(Saved data entries)
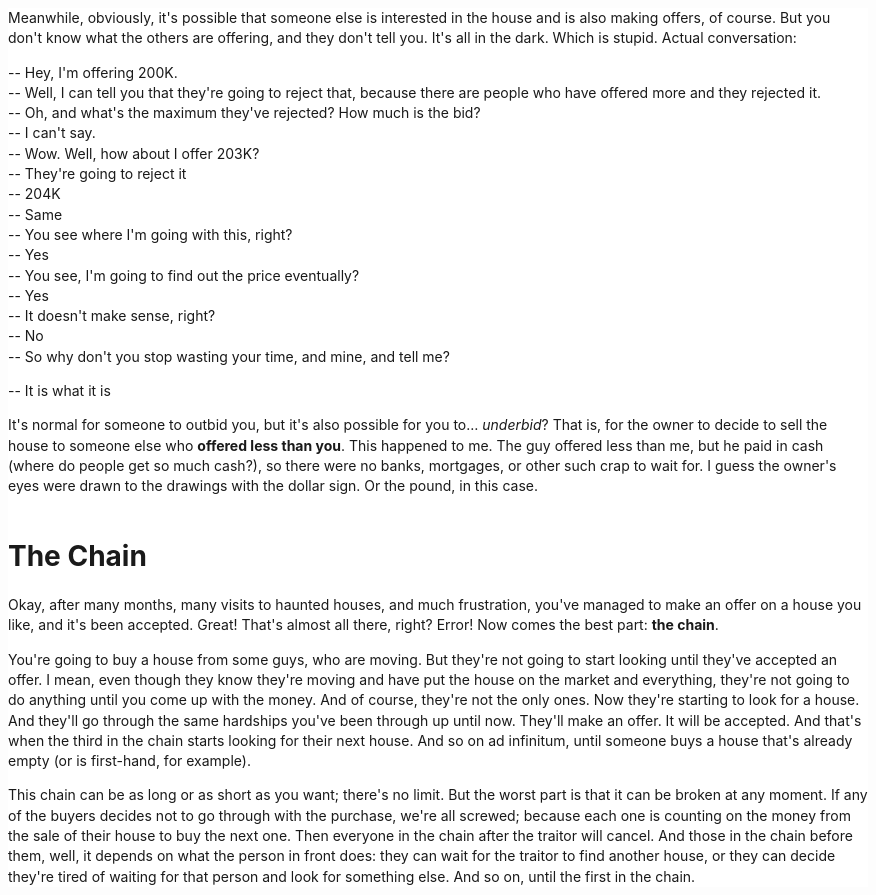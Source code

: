 Meanwhile, obviously, it's possible that someone else is interested in
the house and is also making offers, of course. But you don't know
what the others are offering, and they don't tell you. It's all in the
dark. Which is stupid. Actual conversation:


<p style="margin:0;">-- Hey, I'm offering 200K.</p>
<p style="margin:0;">-- Well, I can tell you that they're going to reject that, because there are people who have offered more and they rejected it.</p>
<p style="margin:0;">-- Oh, and what's the maximum they've rejected? How much is the bid?</p>
<p style="margin:0;">-- I can't say.</p>
<p style="margin:0;">-- Wow. Well, how about I offer 203K?</p>
<p style="margin:0;">-- They're going to reject it</p>
<p style="margin:0;">-- 204K</p>
<p style="margin:0;">-- Same</p>
<p style="margin:0;">-- You see where I'm going with this, right?</p>
<p style="margin:0;">-- Yes</p>
<p style="margin:0;">-- You see, I'm going to find out the price eventually?</p>
<p style="margin:0;">-- Yes</p>
<p style="margin:0;">-- It doesn't make sense, right?</p>
<p style="margin:0;">-- No</p>
<p style="margin:0;">-- So why don't you stop wasting your time, and mine, and tell me?</p>
<p>-- It is what it is</p>

[comment]: <> (insert fuuuuu image or facepalm)

It's normal for someone to outbid you, but it's also possible for you
to…  _underbid_? That is, for the owner to decide to sell
the house to someone else who **offered less than you**. This happened
to me. The guy offered less than me, but he paid in cash (where do
people get so much cash?), so there were no banks, mortgages, or other
such crap to wait for. I guess the owner's eyes were drawn to the
drawings with the dollar sign. Or the pound, in this case.

# The Chain

Okay, after many months, many visits to haunted houses, and much
frustration, you've managed to make an offer on a house you like, and
it's been accepted. Great! That's almost all there, right? Error!  Now
comes the best part: **the chain**.

You're going to buy a house from some guys, who are moving. But
they're not going to start looking until they've accepted an offer. I
mean, even though they know they're moving and have put the house on
the market and everything, they're not going to do anything until you
come up with the money. And of course, they're not the only ones. Now
they're starting to look for a house. And they'll go through the same
hardships you've been through up until now. They'll make an offer. It
will be accepted. And that's when the third in the chain starts
looking for their next house. And so on ad infinitum, until someone
buys a house that's already empty (or is first-hand, for example).

This chain can be as long or as short as you want; there's no
limit. But the worst part is that it can be broken at any moment. If
any of the buyers decides not to go through with the purchase, we're
all screwed; because each one is counting on the money from the sale
of their house to buy the next one. Then everyone in the chain after
the traitor will cancel. And those in the chain before them, well, it
depends on what the person in front does: they can wait for the
traitor to find another house, or they can decide they're tired of
waiting for that person and look for something else. And so on, until
the first in the chain.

* Assignment *
Copy out every line above where "after" is present.

* Your solution *
Okay, after many months, many visits to haunted houses, and much
of their house to buy the next one. Then everyone in the chain after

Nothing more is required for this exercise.